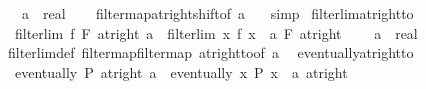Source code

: \begin{isabellebody}
\ \ \ a\ {\isacharcolon}{\kern0pt}{\isacharcolon}{\kern0pt}\ real\isanewline
%
\isadelimproof
\ \ %
\endisadelimproof
%
\isatagproof
{}\isamarkupfalse%
\ filtermap{\isacharunderscore}{\kern0pt}at{\isacharunderscore}{\kern0pt}right{\isacharunderscore}{\kern0pt}shift{\isacharbrackleft}{\kern0pt}of\ {\isachardoublequoteopen}{\isacharminus}{\kern0pt}a{\isachardoublequoteclose}\ {}{\isacharbrackright}{\kern0pt}\ \isamarkupfalse%
\ simp%
\endisatagproof
{\isafoldproof}%
%
\isadelimproof
\isanewline
%
\endisadelimproof
\isanewline
{}\isamarkupfalse%
\ filterlim{\isacharunderscore}{\kern0pt}at{\isacharunderscore}{\kern0pt}right{\isacharunderscore}{\kern0pt}to{\isacharunderscore}{\kern0pt}{}{\isacharcolon}{\kern0pt}\isanewline
\ \ {\isachardoublequoteopen}filterlim\ f\ F\ {\isacharparenleft}{\kern0pt}at{\isacharunderscore}{\kern0pt}right\ a{\isacharparenright}{\kern0pt}\ {\isasymlongleftrightarrow}\ filterlim\ {\isacharparenleft}{\kern0pt}{\isasymlambda}x{\isachardot}{\kern0pt}\ f\ {\isacharparenleft}{\kern0pt}x\ {\isacharplus}{\kern0pt}\ a{\isacharparenright}{\kern0pt}{\isacharparenright}{\kern0pt}\ F\ {\isacharparenleft}{\kern0pt}at{\isacharunderscore}{\kern0pt}right\ {}{\isacharparenright}{\kern0pt}{\isachardoublequoteclose}\isanewline
\ \ \ a\ {\isacharcolon}{\kern0pt}{\isacharcolon}{\kern0pt}\ real\isanewline
%
\isadelimproof
\ \ %
\endisadelimproof
%
\isatagproof
{}\isamarkupfalse%
\ filterlim{\isacharunderscore}{\kern0pt}def\ filtermap{\isacharunderscore}{\kern0pt}filtermap\ at{\isacharunderscore}{\kern0pt}right{\isacharunderscore}{\kern0pt}to{\isacharunderscore}{\kern0pt}{}{\isacharbrackleft}{\kern0pt}of\ a{\isacharbrackright}{\kern0pt}\ \isacommand{{\isachardot}{\kern0pt}{\isachardot}{\kern0pt}}\isamarkupfalse%
%
\endisatagproof
{\isafoldproof}%
%
\isadelimproof
\isanewline
%
\endisadelimproof
\isanewline
{}\isamarkupfalse%
\ eventually{\isacharunderscore}{\kern0pt}at{\isacharunderscore}{\kern0pt}right{\isacharunderscore}{\kern0pt}to{\isacharunderscore}{\kern0pt}{}{\isacharcolon}{\kern0pt}\isanewline
\ \ {\isachardoublequoteopen}eventually\ P\ {\isacharparenleft}{\kern0pt}at{\isacharunderscore}{\kern0pt}right\ a{\isacharparenright}{\kern0pt}\ {\isasymlongleftrightarrow}\ eventually\ {\isacharparenleft}{\kern0pt}{\isasymlambda}x{\isachardot}{\kern0pt}\ P\ {\isacharparenleft}{\kern0pt}x\ {\isacharplus}{\kern0pt}\ a{\isacharparenright}{\kern0pt}{\isacharparenright}{\kern0pt}\ {\isacharparenleft}{\kern0pt}at{\isacharunderscore}{\kern0pt}right\ {}{\isacharparenright}{\kern0pt}{\isachardoublequoteclose}\isanewline

\end{isabellebody}
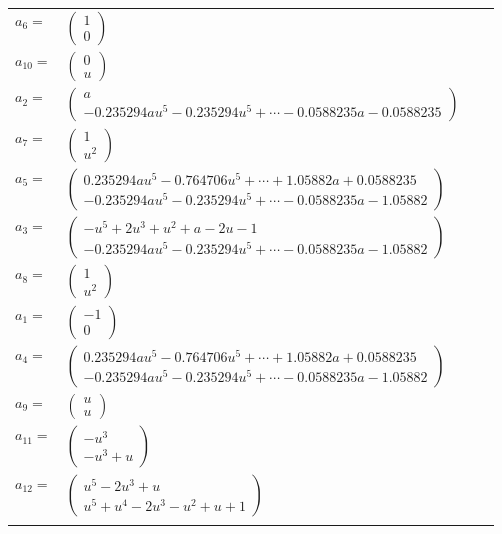 \documentclass[1p]{elsarticle_modified}
\theoremstyle{definition}
\begin{document}
\begin{tabular}{m{7pt} m{180pt} m{7pt} m{180pt} }
\flushright $a_{6}=$&$\begin{pmatrix}1\\0\end{pmatrix}$ \\
\flushright $a_{10}=$&$\begin{pmatrix}0\\u\end{pmatrix}$ \\
\flushright $a_{2}=$&$\begin{pmatrix}a\\-0.235294 a u^{5}-0.235294 u^{5}+\cdots-0.0588235 a-0.0588235\end{pmatrix}$ \\
\flushright $a_{7}=$&$\begin{pmatrix}1\\u^2\end{pmatrix}$ \\
\flushright $a_{5}=$&$\begin{pmatrix}0.235294 a u^{5}-0.764706 u^{5}+\cdots+1.05882 a+0.0588235\\-0.235294 a u^{5}-0.235294 u^{5}+\cdots-0.0588235 a-1.05882\end{pmatrix}$ \\
\flushright $a_{3}=$&$\begin{pmatrix}- u^5+2 u^3+u^2+a-2 u-1\\-0.235294 a u^{5}-0.235294 u^{5}+\cdots-0.0588235 a-1.05882\end{pmatrix}$ \\
\flushright $a_{8}=$&$\begin{pmatrix}1\\u^2\end{pmatrix}$ \\
\flushright $a_{1}=$&$\begin{pmatrix}-1\\0\end{pmatrix}$ \\
\flushright $a_{4}=$&$\begin{pmatrix}0.235294 a u^{5}-0.764706 u^{5}+\cdots+1.05882 a+0.0588235\\-0.235294 a u^{5}-0.235294 u^{5}+\cdots-0.0588235 a-1.05882\end{pmatrix}$ \\
\flushright $a_{9}=$&$\begin{pmatrix}u\\u\end{pmatrix}$ \\
\flushright $a_{11}=$&$\begin{pmatrix}- u^3\\- u^3+u\end{pmatrix}$ \\
\flushright $a_{12}=$&$\begin{pmatrix}u^5-2 u^3+u\\u^5+u^4-2 u^3- u^2+u+1\end{pmatrix}$\\&\end{tabular}
\end{document}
○ ○ ○ ○ ○ ○ ○
Work request:
Nothing but the pictures is to be left out; repeat the data exactly.

Exercise output:
Source code

: \begin{isabellebody}
\ \ \ a\ {\isacharcolon}{\kern0pt}{\isacharcolon}{\kern0pt}\ real\isanewline
%
\isadelimproof
\ \ %
\endisadelimproof
%
\isatagproof
{}\isamarkupfalse%
\ filtermap{\isacharunderscore}{\kern0pt}at{\isacharunderscore}{\kern0pt}right{\isacharunderscore}{\kern0pt}shift{\isacharbrackleft}{\kern0pt}of\ {\isachardoublequoteopen}{\isacharminus}{\kern0pt}a{\isachardoublequoteclose}\ {}{\isacharbrackright}{\kern0pt}\ \isamarkupfalse%
\ simp%
\endisatagproof
{\isafoldproof}%
%
\isadelimproof
\isanewline
%
\endisadelimproof
\isanewline
{}\isamarkupfalse%
\ filterlim{\isacharunderscore}{\kern0pt}at{\isacharunderscore}{\kern0pt}right{\isacharunderscore}{\kern0pt}to{\isacharunderscore}{\kern0pt}{}{\isacharcolon}{\kern0pt}\isanewline
\ \ {\isachardoublequoteopen}filterlim\ f\ F\ {\isacharparenleft}{\kern0pt}at{\isacharunderscore}{\kern0pt}right\ a{\isacharparenright}{\kern0pt}\ {\isasymlongleftrightarrow}\ filterlim\ {\isacharparenleft}{\kern0pt}{\isasymlambda}x{\isachardot}{\kern0pt}\ f\ {\isacharparenleft}{\kern0pt}x\ {\isacharplus}{\kern0pt}\ a{\isacharparenright}{\kern0pt}{\isacharparenright}{\kern0pt}\ F\ {\isacharparenleft}{\kern0pt}at{\isacharunderscore}{\kern0pt}right\ {}{\isacharparenright}{\kern0pt}{\isachardoublequoteclose}\isanewline
\ \ \ a\ {\isacharcolon}{\kern0pt}{\isacharcolon}{\kern0pt}\ real\isanewline
%
\isadelimproof
\ \ %
\endisadelimproof
%
\isatagproof
{}\isamarkupfalse%
\ filterlim{\isacharunderscore}{\kern0pt}def\ filtermap{\isacharunderscore}{\kern0pt}filtermap\ at{\isacharunderscore}{\kern0pt}right{\isacharunderscore}{\kern0pt}to{\isacharunderscore}{\kern0pt}{}{\isacharbrackleft}{\kern0pt}of\ a{\isacharbrackright}{\kern0pt}\ \isacommand{{\isachardot}{\kern0pt}{\isachardot}{\kern0pt}}\isamarkupfalse%
%
\endisatagproof
{\isafoldproof}%
%
\isadelimproof
\isanewline
%
\endisadelimproof
\isanewline
{}\isamarkupfalse%
\ eventually{\isacharunderscore}{\kern0pt}at{\isacharunderscore}{\kern0pt}right{\isacharunderscore}{\kern0pt}to{\isacharunderscore}{\kern0pt}{}{\isacharcolon}{\kern0pt}\isanewline
\ \ {\isachardoublequoteopen}eventually\ P\ {\isacharparenleft}{\kern0pt}at{\isacharunderscore}{\kern0pt}right\ a{\isacharparenright}{\kern0pt}\ {\isasymlongleftrightarrow}\ eventually\ {\isacharparenleft}{\kern0pt}{\isasymlambda}x{\isachardot}{\kern0pt}\ P\ {\isacharparenleft}{\kern0pt}x\ {\isacharplus}{\kern0pt}\ a{\isacharparenright}{\kern0pt}{\isacharparenright}{\kern0pt}\ {\isacharparenleft}{\kern0pt}at{\isacharunderscore}{\kern0pt}right\ {}{\isacharparenright}{\kern0pt}{\isachardoublequoteclose}\isanewline

\end{isabellebody}
 \documentclass[1p]{elsarticle_modified}
\theoremstyle{definition}
\begin{document}
\begin{tabular}{m{7pt} m{180pt} m{7pt} m{180pt} }
\flushright $a_{6}=$&$\begin{pmatrix}1\\0\end{pmatrix}$ \\
\flushright $a_{10}=$&$\begin{pmatrix}0\\u\end{pmatrix}$ \\
\flushright $a_{2}=$&$\begin{pmatrix}a\\-0.235294 a u^{5}-0.235294 u^{5}+\cdots-0.0588235 a-0.0588235\end{pmatrix}$ \\
\flushright $a_{7}=$&$\begin{pmatrix}1\\u^2\end{pmatrix}$ \\
\flushright $a_{5}=$&$\begin{pmatrix}0.235294 a u^{5}-0.764706 u^{5}+\cdots+1.05882 a+0.0588235\\-0.235294 a u^{5}-0.235294 u^{5}+\cdots-0.0588235 a-1.05882\end{pmatrix}$ \\
\flushright $a_{3}=$&$\begin{pmatrix}- u^5+2 u^3+u^2+a-2 u-1\\-0.235294 a u^{5}-0.235294 u^{5}+\cdots-0.0588235 a-1.05882\end{pmatrix}$ \\
\flushright $a_{8}=$&$\begin{pmatrix}1\\u^2\end{pmatrix}$ \\
\flushright $a_{1}=$&$\begin{pmatrix}-1\\0\end{pmatrix}$ \\
\flushright $a_{4}=$&$\begin{pmatrix}0.235294 a u^{5}-0.764706 u^{5}+\cdots+1.05882 a+0.0588235\\-0.235294 a u^{5}-0.235294 u^{5}+\cdots-0.0588235 a-1.05882\end{pmatrix}$ \\
\flushright $a_{9}=$&$\begin{pmatrix}u\\u\end{pmatrix}$ \\
\flushright $a_{11}=$&$\begin{pmatrix}- u^3\\- u^3+u\end{pmatrix}$ \\
\flushright $a_{12}=$&$\begin{pmatrix}u^5-2 u^3+u\\u^5+u^4-2 u^3- u^2+u+1\end{pmatrix}$\\&\end{tabular}
\end{document}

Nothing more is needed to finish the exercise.